George Ayres, the Labour councillor for New Addington, is to retire before the local elections next year.
Ayres celebrated his 68th birthday earlier this month, and has advised the local Labour party that he will not be seeking nomination for the 2014 Town Hall elections.
First elected to the council in 2006, Ayres was elected again in 2010, but this time alongside the Tory, Tony Pearson, as Labour lost one of the two seats in the ward. New Addington’s seats are key targets for Labour in its bid to take control of the council in 2014.
“No ward is more important,” Ayres told Inside Croydon. “Together with Fieldway, New Addington is key to getting overall control of the council.
“It’s also the toughest ward in the borough for councillors, both in terms of the workload and the expectations of the residents.”
Labour in the neighbouring Fieldway ward on Saturday re-selected sitting councillors Simon Hall and Carole Bonner to stand for election in 2014.
“The area is traditionally Labour, and UKIP will target the estate, as they won the popular vote there in 2009,” Ayres said. “I hope the Labour party selects strong candidates for the ward who respect and work for the community.”
Ayres, from a family of union campaigners and suffragists, has been active in the labour movement for more than 40 years, having been elected to the national committee of the financial sector trades association at the age of 27, where he spent much time working for recognition rights in banks and insurance companies.
After rising to the role of chief executive in an international insurance company and working on the London markets, Ayres took an active part in local politics after his retirement.
There’s is a strong sense of unfinished business in New Addington for Ayres, who intends to continue his work for local residents in the coming 12 months. “We need to change the relationship, regain the respect from electors, to make the council much more a participatory democracy rather than a non-consultative democracy,” Ayres said.
Ayres has worked with Croydon Voluntary Action to secure £50,000 pilot funding from the NHS towards a project based in the old council housing offices and now vacated New Addington Library building to work on greater community involvement by local GPs.
Ayres talks of his ABCDs… the sort of Asset-Based Community Developments which were championed in Chicago by Barack Obama, and which involve local residents taking greater control over the management and delivery of public services, especially against a background of diminishing grant. “It’s going to be really challenging,” Ayres said. “I’m just not sure that the leadership of Croydon is ready for that.”
Ayres joins a number of Croydon councillors who will be retiring in 2014, including the Tories Graham Bass (Purley), David Osland (Coulsdon West), Avril Slipper (Ashburton) and Phil Thomas (Selsdon and Ballards).

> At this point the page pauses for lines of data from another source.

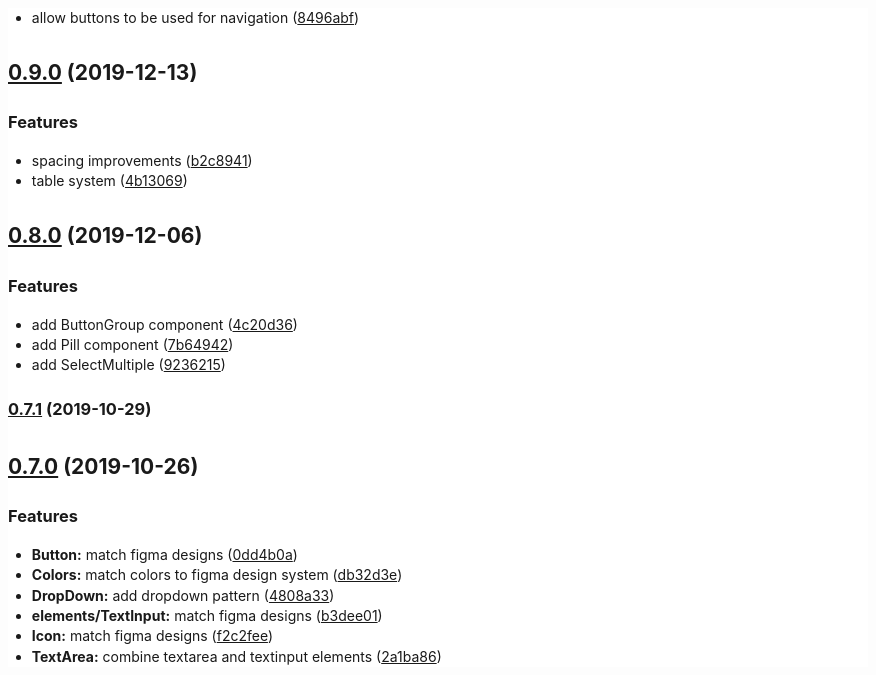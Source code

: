 * allow buttons to be used for navigation ([8496abf](https://github.com/swayable/swayable-design-system/commit/8496abf))



## [0.9.0](https://github.com/swayable/swayable-design-system/compare/v0.8.0...v0.9.0) (2019-12-13)


### Features

* spacing improvements ([b2c8941](https://github.com/swayable/swayable-design-system/commit/b2c8941))
* table system ([4b13069](https://github.com/swayable/swayable-design-system/commit/4b13069))



## [0.8.0](https://github.com/swayable/swayable-design-system/compare/v0.7.1...v0.8.0) (2019-12-06)


### Features

* add ButtonGroup component ([4c20d36](https://github.com/swayable/swayable-design-system/commit/4c20d36))
* add Pill component ([7b64942](https://github.com/swayable/swayable-design-system/commit/7b64942))
* add SelectMultiple ([9236215](https://github.com/swayable/swayable-design-system/commit/9236215))



### [0.7.1](https://github.com/swayable/swayable-design-system/compare/v0.7.0...v0.7.1) (2019-10-29)



## [0.7.0](https://github.com/swayable/swayable-design-system/compare/v0.6.1...v0.7.0) (2019-10-26)


### Features

* **Button:** match figma designs ([0dd4b0a](https://github.com/swayable/swayable-design-system/commit/0dd4b0a))
* **Colors:** match colors to figma design system ([db32d3e](https://github.com/swayable/swayable-design-system/commit/db32d3e))
* **DropDown:** add dropdown pattern ([4808a33](https://github.com/swayable/swayable-design-system/commit/4808a33))
* **elements/TextInput:** match figma designs ([b3dee01](https://github.com/swayable/swayable-design-system/commit/b3dee01))
* **Icon:** match figma designs ([f2c2fee](https://github.com/swayable/swayable-design-system/commit/f2c2fee))
* **TextArea:** combine textarea and textinput elements ([2a1ba86](https://github.com/swayable/swayable-design-system/commit/2a1ba86))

Labour’s New Addington ward selection will see one woman and one man chosen. Short-listed for selection are 23-year-old Emily Benn, the grand-daughter of Tony Benn; and Allison Howe, who describes herself as “a socialist committed to equality and fairness”; while the men short-listed are Oliver Lewis, who is seeking selection for his first election, and Rob Elliott, the partner of Hall who was an unsuccessful Labour candidate in 2010.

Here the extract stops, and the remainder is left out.